Chirac gunman in mental hospital

A neo-Nazi gunman accused of trying to kill French President Jacques Chirac was committed to a mental hospital yesterday as a stunned France worried about security gaps and the murky world of far-right groups. Maxime Brunerie, the 25-year-old extremist...

A neo-Nazi gunman accused of trying to kill French President Jacques Chirac was committed to a mental hospital yesterday as a stunned France worried about security gaps and the murky world of far-right groups.

Maxime Brunerie, the 25-year-old extremist overpowered after firing a .22 sporting rifle near the president during Sunday's Bastille Day parade in Paris, was transferred to a psychiatric unit at an undisclosed location for treatment.

Police said he admitted he hated Chirac and wanted to kill him "to save France" but was so incoherent that they considered him deranged rather than part of a serious plot.

The Paris prosecutor nonetheless launched an inquiry against Brunerie on the grounds of "attempted murder", assistant Paris prosecutor Francois Cordier told a news conference.

This clears the way for a judge to conduct an inquiry in far-right circles to confirm the loner theory. A court-appointed expert will determine whether Brunerie should be spared trial on the grounds that he was insane at the time of the shooting.

Prime Minister Jean-Pierre Raffarin, in London to meet his British counterpart Tony Blair, noted security risks came with high office and said: "I was deeply affected by this event."

Yesterday morning, Chirac called four members of public who overpowered Brunerie "to thank them for their intervention, their courage and their sang froid", his office said.

It was business as usual later as Chirac met Danish Prime Minister Anders Fogh Rasmussen, who expressed his concern at the attack and said he was glad to see Chirac was unharmed.

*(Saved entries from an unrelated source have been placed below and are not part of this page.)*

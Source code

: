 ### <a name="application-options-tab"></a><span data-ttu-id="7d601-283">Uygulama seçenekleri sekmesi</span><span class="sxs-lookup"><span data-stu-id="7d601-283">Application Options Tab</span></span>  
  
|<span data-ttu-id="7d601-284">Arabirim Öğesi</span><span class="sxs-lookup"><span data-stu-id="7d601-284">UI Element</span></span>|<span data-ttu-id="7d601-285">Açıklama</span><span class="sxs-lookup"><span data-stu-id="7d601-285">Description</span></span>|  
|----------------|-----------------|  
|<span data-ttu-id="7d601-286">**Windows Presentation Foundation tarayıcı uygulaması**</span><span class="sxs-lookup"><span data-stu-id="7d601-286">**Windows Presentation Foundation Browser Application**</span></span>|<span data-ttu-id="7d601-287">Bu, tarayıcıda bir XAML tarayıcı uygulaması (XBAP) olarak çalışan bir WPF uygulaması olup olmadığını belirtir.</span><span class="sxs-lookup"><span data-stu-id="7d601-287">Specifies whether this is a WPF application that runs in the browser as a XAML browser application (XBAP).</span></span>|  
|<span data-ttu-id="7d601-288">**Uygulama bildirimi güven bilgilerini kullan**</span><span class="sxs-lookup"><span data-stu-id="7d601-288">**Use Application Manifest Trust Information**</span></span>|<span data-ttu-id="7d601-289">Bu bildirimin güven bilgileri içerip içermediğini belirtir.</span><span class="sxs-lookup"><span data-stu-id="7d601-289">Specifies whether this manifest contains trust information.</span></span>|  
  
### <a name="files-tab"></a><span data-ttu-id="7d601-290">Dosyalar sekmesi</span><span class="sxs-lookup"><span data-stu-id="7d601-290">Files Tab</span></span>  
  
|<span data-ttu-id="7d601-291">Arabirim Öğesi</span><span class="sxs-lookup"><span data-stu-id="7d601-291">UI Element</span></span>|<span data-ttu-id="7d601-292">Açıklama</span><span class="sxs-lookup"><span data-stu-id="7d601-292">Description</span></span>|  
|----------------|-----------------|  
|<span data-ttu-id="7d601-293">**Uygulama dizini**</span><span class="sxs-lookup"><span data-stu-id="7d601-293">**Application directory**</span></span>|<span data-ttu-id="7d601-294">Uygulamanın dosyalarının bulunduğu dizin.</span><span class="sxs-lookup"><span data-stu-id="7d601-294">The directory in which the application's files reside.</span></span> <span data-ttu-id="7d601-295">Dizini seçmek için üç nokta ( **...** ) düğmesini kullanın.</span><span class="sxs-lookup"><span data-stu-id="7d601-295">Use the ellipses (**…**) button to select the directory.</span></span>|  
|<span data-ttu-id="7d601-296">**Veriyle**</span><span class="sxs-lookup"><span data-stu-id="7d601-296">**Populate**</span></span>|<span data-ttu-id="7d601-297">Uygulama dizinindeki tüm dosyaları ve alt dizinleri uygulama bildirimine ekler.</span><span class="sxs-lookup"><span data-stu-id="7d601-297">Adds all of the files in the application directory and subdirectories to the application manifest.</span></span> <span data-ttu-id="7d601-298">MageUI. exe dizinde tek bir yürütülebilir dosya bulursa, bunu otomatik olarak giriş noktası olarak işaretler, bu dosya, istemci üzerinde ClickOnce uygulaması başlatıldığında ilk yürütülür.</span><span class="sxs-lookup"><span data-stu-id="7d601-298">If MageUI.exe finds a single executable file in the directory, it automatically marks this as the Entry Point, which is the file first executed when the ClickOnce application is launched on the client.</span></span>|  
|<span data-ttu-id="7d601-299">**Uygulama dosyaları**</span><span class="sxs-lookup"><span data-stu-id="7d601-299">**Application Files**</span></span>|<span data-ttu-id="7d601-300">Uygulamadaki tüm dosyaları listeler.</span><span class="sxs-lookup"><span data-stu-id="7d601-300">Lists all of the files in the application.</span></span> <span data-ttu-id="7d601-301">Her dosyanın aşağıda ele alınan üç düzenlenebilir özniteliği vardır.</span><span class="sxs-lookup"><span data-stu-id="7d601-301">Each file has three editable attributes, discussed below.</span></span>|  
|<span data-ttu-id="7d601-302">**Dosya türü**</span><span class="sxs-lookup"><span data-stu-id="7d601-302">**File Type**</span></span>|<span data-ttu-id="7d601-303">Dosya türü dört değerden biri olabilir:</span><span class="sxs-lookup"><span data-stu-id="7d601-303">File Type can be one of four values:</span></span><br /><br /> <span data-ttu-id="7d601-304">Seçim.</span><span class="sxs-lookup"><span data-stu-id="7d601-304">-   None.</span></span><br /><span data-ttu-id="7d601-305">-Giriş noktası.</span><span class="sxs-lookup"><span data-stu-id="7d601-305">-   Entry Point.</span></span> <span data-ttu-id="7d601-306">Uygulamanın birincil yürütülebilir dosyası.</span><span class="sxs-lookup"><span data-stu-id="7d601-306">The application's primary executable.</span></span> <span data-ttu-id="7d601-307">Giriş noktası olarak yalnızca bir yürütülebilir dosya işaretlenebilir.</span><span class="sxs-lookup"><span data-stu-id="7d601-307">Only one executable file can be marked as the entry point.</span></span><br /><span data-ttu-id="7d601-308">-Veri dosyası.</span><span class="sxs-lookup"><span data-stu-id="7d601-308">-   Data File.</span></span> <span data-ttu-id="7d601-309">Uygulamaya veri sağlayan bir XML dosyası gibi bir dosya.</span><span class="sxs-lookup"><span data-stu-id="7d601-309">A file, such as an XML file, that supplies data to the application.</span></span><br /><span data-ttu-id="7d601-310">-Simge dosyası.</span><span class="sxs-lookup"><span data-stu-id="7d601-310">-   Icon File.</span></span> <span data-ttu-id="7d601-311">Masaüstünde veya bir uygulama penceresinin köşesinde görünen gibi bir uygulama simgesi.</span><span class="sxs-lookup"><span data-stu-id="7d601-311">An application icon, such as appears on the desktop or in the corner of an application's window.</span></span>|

The assassination bid was the first in France since the time of General Charles de Gaulle, who escaped three attacks in 1961-1962 by soldiers who opposed independence for Algeria.

The last assassination in Europe was the killing of maverick right-wing Dutch politician Pim Fortuyn in May.

Interior Minister Nicolas Sarkozy ordered a comprehensive police report on the attack within a week while police unions rushed to defend the 2,500 officers posted along the Champs Elysees avenue for the annual parade.

"There were certainly no mistakes, but there is no 100 per cent security," Andre Ventre of the Police Commissioners Union told LCI television.

Police said Brunerie belonged to a violent neo-Nazi movement called Group Union Defence (GUD). French television broadcast scenes of GUD members giving Hitler salutes, spraypainting swastikas on walls and rioting.

"He acted alone but he is probably heavily influenced by this subculture," Christophe Bourseiller, an expert on the extreme right in France, told LCI television.

Brunerie told police he had detailed his plan to friends who did not take him seriously, a judicial source said. Police questioned the gunman's sister yesterday and were due to talk to his parents, who were returning from a holiday in Spain.

French media reported Brunerie ran in municipal elections last year as a candidate of the far-right National Republican Movement (MNR), an offshoot of Jean-Marie Le Pen's National Front which stunned France by surging at the polls this spring.

The MNR promptly denied any role in the attack. German Chancellor Gerhard Schroeder sent Chirac a telegram expressing his outrage, a German government spokeswoman said. "The extreme right background to this atrocious act shows once again how seriously we must take this threat," it said.

Some Paris newspapers made the assassination bid their main story but others focused instead on the televised interview Chirac gave after the annual parade commemorating the 1789 French Revolution.

Interior Minister Nicolas Sarkozy said on Sunday that Chirac, when informed about the shooting, calmly responded: "Oh, really?" Chatting before his interview, Chirac told the three journalists it was not worth bringing up - so they didn't.

The attack recalled the best-selling novel "The Day of the Jackal", but British author Frederick Forsyth was quick to point out the differences between Brunerie and the fictional character in his book who tried to kill de Gaulle.

"This man was obviously a complete idiot," Forsyth told the Daily Telegraph. "He used a rifle in a public place - the worst possible thing he could have done."

Brunerie hid the rifle in a brown guitar case and took it out just as Chirac was passing in an open military car to descend the Champs Elysees at the head of the parade.

He was rapidly overpowered by bystanders, then thrown to the ground, handcuffed and led away by police - both uniformed and plainclothed - who were alerted by cries from onlookers standing opposite the Arc de Triomphe.

Chirac, who was about 100 to 150 metres away, did not hear the shot and kept waving to the crowd from his car.